Recorded data
== Segment start ==
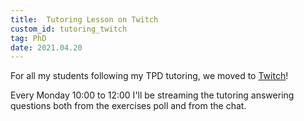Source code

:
 ```yaml
---
title:  Tutoring Lesson on Twitch
custom_id: tutoring_twitch
tag: PhD
date: 2021.04.20
---
```


For all my students following my TPD tutoring, we moved to [Twitch](https://www.twitch.tv/dizzibus)!

Every Monday 10:00 to 12:00 I'll be streaming the tutoring answering questions both from the exercises poll and from the chat.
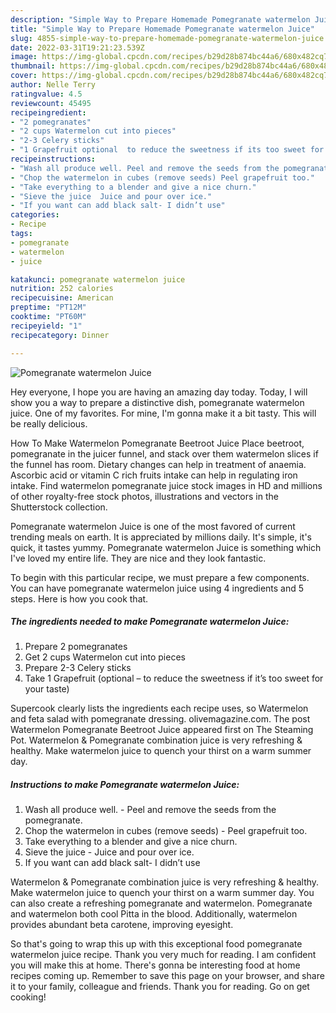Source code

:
 ```yaml
---
description: "Simple Way to Prepare Homemade Pomegranate watermelon Juice"
title: "Simple Way to Prepare Homemade Pomegranate watermelon Juice"
slug: 4855-simple-way-to-prepare-homemade-pomegranate-watermelon-juice
date: 2022-03-31T19:21:23.539Z
image: https://img-global.cpcdn.com/recipes/b29d28b874bc44a6/680x482cq70/pomegranate-watermelon-juice-recipe-main-photo.jpg
thumbnail: https://img-global.cpcdn.com/recipes/b29d28b874bc44a6/680x482cq70/pomegranate-watermelon-juice-recipe-main-photo.jpg
cover: https://img-global.cpcdn.com/recipes/b29d28b874bc44a6/680x482cq70/pomegranate-watermelon-juice-recipe-main-photo.jpg
author: Nelle Terry
ratingvalue: 4.5
reviewcount: 45495
recipeingredient:
- "2 pomegranates"
- "2 cups Watermelon cut into pieces"
- "2-3 Celery sticks"
- "1 Grapefruit optional  to reduce the sweetness if its too sweet for your taste"
recipeinstructions:
- "Wash all produce well. Peel and remove the seeds from the pomegranate."
- "Chop the watermelon in cubes (remove seeds) Peel grapefruit too."
- "Take everything to a blender and give a nice churn."
- "Sieve the juice  Juice and pour over ice."
- "If you want can add black salt- I didn’t use"
categories:
- Recipe
tags:
- pomegranate
- watermelon
- juice

katakunci: pomegranate watermelon juice 
nutrition: 252 calories
recipecuisine: American
preptime: "PT12M"
cooktime: "PT60M"
recipeyield: "1"
recipecategory: Dinner

---
```



![Pomegranate watermelon Juice](https://img-global.cpcdn.com/recipes/b29d28b874bc44a6/680x482cq70/pomegranate-watermelon-juice-recipe-main-photo.jpg)

Hey everyone, I hope you are having an amazing day today. Today, I will show you a way to prepare a distinctive dish, pomegranate watermelon juice. One of my favorites. For mine, I'm gonna make it a bit tasty. This will be really delicious.

How To Make Watermelon Pomegranate Beetroot Juice Place beetroot, pomegranate in the juicer funnel, and stack over them watermelon slices if the funnel has room. Dietary changes can help in treatment of anaemia. Ascorbic acid or vitamin C rich fruits intake can help in regulating iron intake. Find watermelon pomegranate juice stock images in HD and millions of other royalty-free stock photos, illustrations and vectors in the Shutterstock collection.

Pomegranate watermelon Juice is one of the most favored of current trending meals on earth. It is appreciated by millions daily. It's simple, it's quick, it tastes yummy. Pomegranate watermelon Juice is something which I've loved my entire life. They are nice and they look fantastic.


To begin with this particular recipe, we must prepare a few components. You can have pomegranate watermelon juice using 4 ingredients and 5 steps. Here is how you cook that.

<!--inarticleads1-->

##### The ingredients needed to make Pomegranate watermelon Juice:

1. Prepare 2 pomegranates
1. Get 2 cups Watermelon cut into pieces
1. Prepare 2-3 Celery sticks
1. Take 1 Grapefruit (optional – to reduce the sweetness if it’s too sweet for your taste)


Supercook clearly lists the ingredients each recipe uses, so Watermelon and feta salad with pomegranate dressing. olivemagazine.com. The post Watermelon Pomegranate Beetroot Juice appeared first on The Steaming Pot. Watermelon &amp; Pomegranate combination juice is very refreshing &amp; healthy. Make watermelon juice to quench your thirst on a warm summer day. 

<!--inarticleads2-->

##### Instructions to make Pomegranate watermelon Juice:

1. Wash all produce well. - Peel and remove the seeds from the pomegranate.
1. Chop the watermelon in cubes (remove seeds) - Peel grapefruit too.
1. Take everything to a blender and give a nice churn.
1. Sieve the juice  - Juice and pour over ice.
1. If you want can add black salt- I didn’t use


Watermelon &amp; Pomegranate combination juice is very refreshing &amp; healthy. Make watermelon juice to quench your thirst on a warm summer day. You can also create a refreshing pomegranate and watermelon. Pomegranate and watermelon both cool Pitta in the blood. Additionally, watermelon provides abundant beta carotene, improving eyesight. 

So that's going to wrap this up with this exceptional food pomegranate watermelon juice recipe. Thank you very much for reading. I am confident you will make this at home. There's gonna be interesting food at home recipes coming up. Remember to save this page on your browser, and share it to your family, colleague and friends. Thank you for reading. Go on get cooking!
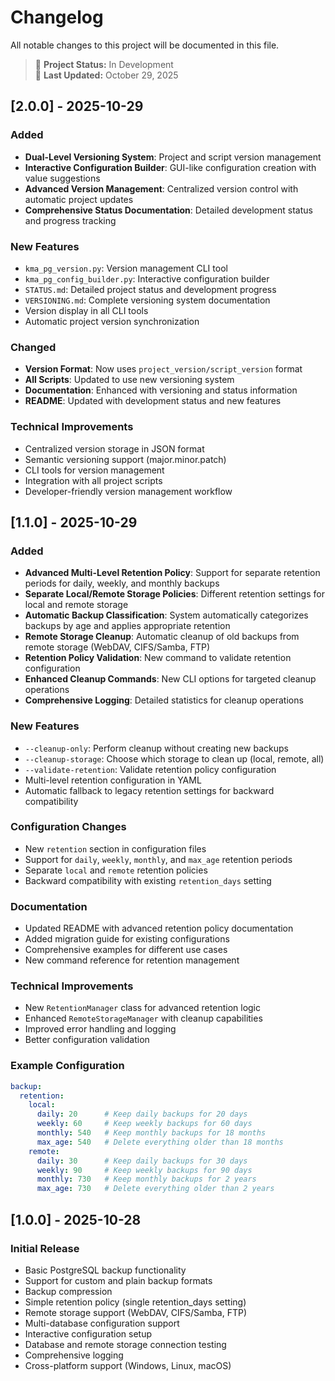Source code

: # Changelog

All notable changes to this project will be documented in this file.

> 🚧 **Project Status:** In Development  
> 📅 **Last Updated:** October 29, 2025

## [2.0.0] - 2025-10-29

### Added
- **Dual-Level Versioning System**: Project and script version management
- **Interactive Configuration Builder**: GUI-like configuration creation with value suggestions
- **Advanced Version Management**: Centralized version control with automatic project updates
- **Comprehensive Status Documentation**: Detailed development status and progress tracking

### New Features
- `kma_pg_version.py`: Version management CLI tool
- `kma_pg_config_builder.py`: Interactive configuration builder
- `STATUS.md`: Detailed project status and development progress
- `VERSIONING.md`: Complete versioning system documentation
- Version display in all CLI tools
- Automatic project version synchronization

### Changed
- **Version Format**: Now uses `project_version/script_version` format
- **All Scripts**: Updated to use new versioning system
- **Documentation**: Enhanced with versioning and status information
- **README**: Updated with development status and new features

### Technical Improvements
- Centralized version storage in JSON format
- Semantic versioning support (major.minor.patch)
- CLI tools for version management
- Integration with all project scripts
- Developer-friendly version management workflow

## [1.1.0] - 2025-10-29

### Added
- **Advanced Multi-Level Retention Policy**: Support for separate retention periods for daily, weekly, and monthly backups
- **Separate Local/Remote Storage Policies**: Different retention settings for local and remote storage
- **Automatic Backup Classification**: System automatically categorizes backups by age and applies appropriate retention
- **Remote Storage Cleanup**: Automatic cleanup of old backups from remote storage (WebDAV, CIFS/Samba, FTP)
- **Retention Policy Validation**: New command to validate retention configuration
- **Enhanced Cleanup Commands**: New CLI options for targeted cleanup operations
- **Comprehensive Logging**: Detailed statistics for cleanup operations

### New Features
- `--cleanup-only`: Perform cleanup without creating new backups
- `--cleanup-storage`: Choose which storage to clean up (local, remote, all)
- `--validate-retention`: Validate retention policy configuration
- Multi-level retention configuration in YAML
- Automatic fallback to legacy retention settings for backward compatibility

### Configuration Changes
- New `retention` section in configuration files
- Support for `daily`, `weekly`, `monthly`, and `max_age` retention periods
- Separate `local` and `remote` retention policies
- Backward compatibility with existing `retention_days` setting

### Documentation
- Updated README with advanced retention policy documentation
- Added migration guide for existing configurations
- Comprehensive examples for different use cases
- New command reference for retention management

### Technical Improvements
- New `RetentionManager` class for advanced retention logic
- Enhanced `RemoteStorageManager` with cleanup capabilities
- Improved error handling and logging
- Better configuration validation

### Example Configuration
```yaml
backup:
  retention:
    local:
      daily: 20      # Keep daily backups for 20 days
      weekly: 60     # Keep weekly backups for 60 days
      monthly: 540   # Keep monthly backups for 18 months
      max_age: 540   # Delete everything older than 18 months
    remote:
      daily: 30      # Keep daily backups for 30 days
      weekly: 90     # Keep weekly backups for 90 days
      monthly: 730   # Keep monthly backups for 2 years
      max_age: 730   # Delete everything older than 2 years
```

## [1.0.0] - 2025-10-28

### Initial Release
- Basic PostgreSQL backup functionality
- Support for custom and plain backup formats
- Backup compression
- Simple retention policy (single retention_days setting)
- Remote storage support (WebDAV, CIFS/Samba, FTP)
- Multi-database configuration support
- Interactive configuration setup
- Database and remote storage connection testing
- Comprehensive logging
- Cross-platform support (Windows, Linux, macOS)
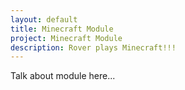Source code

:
 ```yaml
---
layout: default
title: Minecraft Module
project: Minecraft Module
description: Rover plays Minecraft!!!
---
```


Talk about module here...
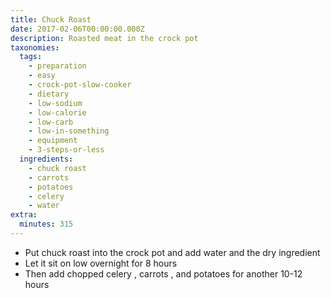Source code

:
 ```yaml
---
title: Chuck Roast
date: 2017-02-06T00:00:00.000Z
description: Roasted meat in the crock pot
taxonomies:
  tags:
    - preparation
    - easy
    - crock-pot-slow-cooker
    - dietary
    - low-sodium
    - low-calorie
    - low-carb
    - low-in-something
    - equipment
    - 3-steps-or-less
  ingredients:
    - chuck roast
    - carrots
    - potatoes
    - celery
    - water
extra:
  minutes: 315
---
```

 - Put chuck roast into the crock pot and add water and the dry ingredient
 - Let it sit on low overnight for 8 hours
 - Then add chopped celery , carrots , and potatoes for another 10-12 hours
== Segment end ==
▸ **Instructions for the task**
Please count how many lines in the preceding records hold the word "nice", then give only that number.

▸ **Result for this exercise**
3